*** EXCERPTED RECORDS ***
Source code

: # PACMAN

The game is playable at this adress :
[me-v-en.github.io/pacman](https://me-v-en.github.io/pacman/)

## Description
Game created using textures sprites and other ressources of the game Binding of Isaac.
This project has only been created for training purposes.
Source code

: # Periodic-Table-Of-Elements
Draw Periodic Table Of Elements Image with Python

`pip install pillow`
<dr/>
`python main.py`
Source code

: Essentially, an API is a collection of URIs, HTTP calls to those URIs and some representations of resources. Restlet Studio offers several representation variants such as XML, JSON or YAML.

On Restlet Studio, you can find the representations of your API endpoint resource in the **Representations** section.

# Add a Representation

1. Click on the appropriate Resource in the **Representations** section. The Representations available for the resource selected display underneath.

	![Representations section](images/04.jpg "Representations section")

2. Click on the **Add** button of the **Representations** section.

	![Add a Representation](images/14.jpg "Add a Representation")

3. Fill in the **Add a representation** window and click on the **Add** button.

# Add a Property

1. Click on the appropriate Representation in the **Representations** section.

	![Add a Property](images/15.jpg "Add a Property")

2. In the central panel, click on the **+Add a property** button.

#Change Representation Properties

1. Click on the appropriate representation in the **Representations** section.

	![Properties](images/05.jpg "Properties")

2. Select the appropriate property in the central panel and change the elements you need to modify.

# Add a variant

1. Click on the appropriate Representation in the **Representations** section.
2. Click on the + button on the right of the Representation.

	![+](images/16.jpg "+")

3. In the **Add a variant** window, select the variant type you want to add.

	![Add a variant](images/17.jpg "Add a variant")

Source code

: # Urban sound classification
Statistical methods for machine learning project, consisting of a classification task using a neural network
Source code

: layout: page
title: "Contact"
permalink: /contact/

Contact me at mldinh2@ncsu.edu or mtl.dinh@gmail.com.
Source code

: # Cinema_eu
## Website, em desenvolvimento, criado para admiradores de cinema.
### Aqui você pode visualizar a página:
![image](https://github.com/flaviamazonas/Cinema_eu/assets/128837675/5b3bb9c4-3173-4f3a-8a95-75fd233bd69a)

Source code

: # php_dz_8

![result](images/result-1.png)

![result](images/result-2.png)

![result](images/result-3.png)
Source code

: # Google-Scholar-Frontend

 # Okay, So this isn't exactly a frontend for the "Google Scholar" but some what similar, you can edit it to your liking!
*** End of EXCERPTED RECORDS ***
All of the material shown above should be written out exactly.

Source code

: # PACMAN

The game is playable at this adress :
[me-v-en.github.io/pacman](https://me-v-en.github.io/pacman/)

## Description
Game created using textures sprites and other ressources of the game Binding of Isaac.
This project has only been created for training purposes.
Source code

: # Periodic-Table-Of-Elements
Draw Periodic Table Of Elements Image with Python

`pip install pillow`
<dr/>
`python main.py`
Source code

: Essentially, an API is a collection of URIs, HTTP calls to those URIs and some representations of resources. Restlet Studio offers several representation variants such as XML, JSON or YAML.

On Restlet Studio, you can find the representations of your API endpoint resource in the **Representations** section.

# Add a Representation

1. Click on the appropriate Resource in the **Representations** section. The Representations available for the resource selected display underneath.

	![Representations section](images/04.jpg "Representations section")

2. Click on the **Add** button of the **Representations** section.

	![Add a Representation](images/14.jpg "Add a Representation")

3. Fill in the **Add a representation** window and click on the **Add** button.

# Add a Property

1. Click on the appropriate Representation in the **Representations** section.

	![Add a Property](images/15.jpg "Add a Property")

2. In the central panel, click on the **+Add a property** button.

#Change Representation Properties

1. Click on the appropriate representation in the **Representations** section.

	![Properties](images/05.jpg "Properties")

2. Select the appropriate property in the central panel and change the elements you need to modify.

# Add a variant

1. Click on the appropriate Representation in the **Representations** section.
2. Click on the + button on the right of the Representation.

	![+](images/16.jpg "+")

3. In the **Add a variant** window, select the variant type you want to add.

	![Add a variant](images/17.jpg "Add a variant")

Source code

: # Urban sound classification
Statistical methods for machine learning project, consisting of a classification task using a neural network
Source code

: layout: page
title: "Contact"
permalink: /contact/

Contact me at mldinh2@ncsu.edu or mtl.dinh@gmail.com.
Source code

: # Cinema_eu
## Website, em desenvolvimento, criado para admiradores de cinema.
### Aqui você pode visualizar a página:
![image](https://github.com/flaviamazonas/Cinema_eu/assets/128837675/5b3bb9c4-3173-4f3a-8a95-75fd233bd69a)

Source code

: # php_dz_8

![result](images/result-1.png)

![result](images/result-2.png)

![result](images/result-3.png)
Source code

: # Google-Scholar-Frontend

 # Okay, So this isn't exactly a frontend for the "Google Scholar" but some what similar, you can edit it to your liking!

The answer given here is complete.